▸ Exercise:
When you retype the data, keep every word exactly and include none of the pictures.

▸ Saved entries:
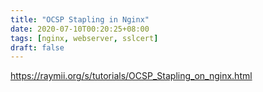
 ```yaml
---
title: "OCSP Stapling in Nginx"
date: 2020-07-10T00:20:25+08:00
tags: [nginx, webserver, sslcert]
draft: false
---
```


https://raymii.org/s/tutorials/OCSP_Stapling_on_nginx.html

▸ Answer area:
 ```yaml
---
title: "OCSP Stapling in Nginx"
date: 2020-07-10T00:20:25+08:00
tags: [nginx, webserver, sslcert]
draft: false
---
```


https://raymii.org/s/tutorials/OCSP_Stapling_on_nginx.html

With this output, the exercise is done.